This repo contains all the information you will need to start working on the Urban Institute’s challenge to create a novel dataset on building heights.
We want you to create a dataset of building heights in Washington, DC, using input building footprint data, LIDAR data, satellite imagery, and any other auxiliary data sources you find. Our goal is to generalize the methodologies you develop to create a national dataset of building footprints and heights, so please try to keep auxiliary data sources as generalizable as possible. This work is important for research organizations lie us and city governments to achieve the following goals:
- understand what kind of housing currently exists in cities
- create data driven affordable housing plans
- plan effectively for the future growth of cities
The docs
directory contains an executive summary, a press release, and at
the bottom of this repo is a FAQ list, which may be helpful for further
background information on this project.
We recommend starting with the following datasets to generate building heights
for DC. These datasets can either be accessed in the data
folder or at the
specified links:
-
Building footprint data: This is a listing of each of the 100,000+ buildings in DC and their polygon building footprints.
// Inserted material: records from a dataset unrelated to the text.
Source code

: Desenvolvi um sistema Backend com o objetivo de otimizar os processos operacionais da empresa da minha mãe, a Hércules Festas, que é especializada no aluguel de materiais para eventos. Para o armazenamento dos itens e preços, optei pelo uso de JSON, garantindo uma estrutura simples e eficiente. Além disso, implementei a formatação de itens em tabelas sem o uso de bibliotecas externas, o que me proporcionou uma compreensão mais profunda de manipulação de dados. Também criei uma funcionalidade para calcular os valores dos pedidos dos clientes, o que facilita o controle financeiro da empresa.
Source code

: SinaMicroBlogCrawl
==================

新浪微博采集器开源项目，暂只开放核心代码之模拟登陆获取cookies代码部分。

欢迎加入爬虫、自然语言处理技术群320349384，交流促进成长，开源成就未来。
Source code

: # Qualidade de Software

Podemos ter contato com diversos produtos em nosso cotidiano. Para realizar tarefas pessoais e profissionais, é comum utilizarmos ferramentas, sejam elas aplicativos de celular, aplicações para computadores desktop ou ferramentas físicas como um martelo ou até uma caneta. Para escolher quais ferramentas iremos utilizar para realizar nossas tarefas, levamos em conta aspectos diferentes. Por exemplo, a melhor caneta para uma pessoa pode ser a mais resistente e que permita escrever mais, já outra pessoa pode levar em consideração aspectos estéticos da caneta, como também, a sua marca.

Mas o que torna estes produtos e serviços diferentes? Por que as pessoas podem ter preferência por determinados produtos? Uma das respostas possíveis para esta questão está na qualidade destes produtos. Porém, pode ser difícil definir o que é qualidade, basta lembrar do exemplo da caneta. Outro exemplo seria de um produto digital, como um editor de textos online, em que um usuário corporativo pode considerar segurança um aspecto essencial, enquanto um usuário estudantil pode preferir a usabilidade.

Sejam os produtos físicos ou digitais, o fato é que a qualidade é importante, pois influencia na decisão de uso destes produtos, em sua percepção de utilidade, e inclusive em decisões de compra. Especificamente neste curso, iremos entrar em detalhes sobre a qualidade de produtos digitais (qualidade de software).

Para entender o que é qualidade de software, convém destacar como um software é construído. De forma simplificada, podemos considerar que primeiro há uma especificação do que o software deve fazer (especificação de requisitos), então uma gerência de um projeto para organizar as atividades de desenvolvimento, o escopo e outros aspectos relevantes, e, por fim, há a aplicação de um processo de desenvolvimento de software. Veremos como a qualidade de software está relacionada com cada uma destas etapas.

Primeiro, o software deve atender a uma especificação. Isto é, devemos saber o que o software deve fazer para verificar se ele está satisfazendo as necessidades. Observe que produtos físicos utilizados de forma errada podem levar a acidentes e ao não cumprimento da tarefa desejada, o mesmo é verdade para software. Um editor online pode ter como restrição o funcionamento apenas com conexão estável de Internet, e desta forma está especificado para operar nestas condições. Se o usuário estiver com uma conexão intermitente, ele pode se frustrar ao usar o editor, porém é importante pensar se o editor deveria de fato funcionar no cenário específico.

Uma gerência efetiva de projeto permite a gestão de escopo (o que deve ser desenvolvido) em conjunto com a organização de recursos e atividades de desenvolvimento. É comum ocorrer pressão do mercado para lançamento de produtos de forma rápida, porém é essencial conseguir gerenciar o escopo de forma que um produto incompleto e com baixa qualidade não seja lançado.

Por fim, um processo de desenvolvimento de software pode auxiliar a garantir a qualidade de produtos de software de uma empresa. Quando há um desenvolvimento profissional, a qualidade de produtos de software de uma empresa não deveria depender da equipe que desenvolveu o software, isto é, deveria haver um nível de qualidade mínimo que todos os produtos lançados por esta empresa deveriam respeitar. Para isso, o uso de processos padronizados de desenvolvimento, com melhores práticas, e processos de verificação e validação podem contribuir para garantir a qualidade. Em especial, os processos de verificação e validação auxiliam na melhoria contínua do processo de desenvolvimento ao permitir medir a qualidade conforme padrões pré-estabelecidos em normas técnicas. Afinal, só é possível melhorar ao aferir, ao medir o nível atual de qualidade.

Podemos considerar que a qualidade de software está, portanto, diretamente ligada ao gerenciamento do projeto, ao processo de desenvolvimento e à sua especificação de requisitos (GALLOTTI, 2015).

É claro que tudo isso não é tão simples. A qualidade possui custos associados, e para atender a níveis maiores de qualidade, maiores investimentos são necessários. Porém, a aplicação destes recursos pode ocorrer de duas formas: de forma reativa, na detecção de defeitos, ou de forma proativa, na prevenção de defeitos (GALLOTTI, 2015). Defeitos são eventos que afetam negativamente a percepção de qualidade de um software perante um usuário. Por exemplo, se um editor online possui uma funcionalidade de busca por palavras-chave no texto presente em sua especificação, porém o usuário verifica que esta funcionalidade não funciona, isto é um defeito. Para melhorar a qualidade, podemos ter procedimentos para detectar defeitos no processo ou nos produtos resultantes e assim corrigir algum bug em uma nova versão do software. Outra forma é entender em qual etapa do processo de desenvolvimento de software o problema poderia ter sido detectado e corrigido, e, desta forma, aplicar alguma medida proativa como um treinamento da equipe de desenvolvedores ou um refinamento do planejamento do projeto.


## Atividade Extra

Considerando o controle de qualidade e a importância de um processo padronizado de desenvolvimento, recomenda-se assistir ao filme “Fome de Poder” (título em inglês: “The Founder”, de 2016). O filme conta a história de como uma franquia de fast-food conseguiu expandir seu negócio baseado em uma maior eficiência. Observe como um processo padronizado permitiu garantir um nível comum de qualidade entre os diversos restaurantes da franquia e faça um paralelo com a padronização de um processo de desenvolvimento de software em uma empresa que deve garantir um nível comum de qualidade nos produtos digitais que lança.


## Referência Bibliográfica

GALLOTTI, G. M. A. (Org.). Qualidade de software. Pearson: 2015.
These are the data we want you to append with heights. Specifically, we want you to append a column named 'ALTITUDE_M' with the height in meters for every row in the data. The data can be found in geojson format at
data\training-data\DC_Buildings_Footprint_4326_training.geojson
. Some additional notes about these data follow:- In many instances, row houses and other contiguous building rooftops could not be broken apart using the process methodology and appear as a single structure. We want you to predict a single height for every row in the data. So if a group of row houses appear as one building in the data, we want one set of height predictions
- In accordance with the geojson specification, the file uses the WGS 1984 geographic projection (CRS: 4362).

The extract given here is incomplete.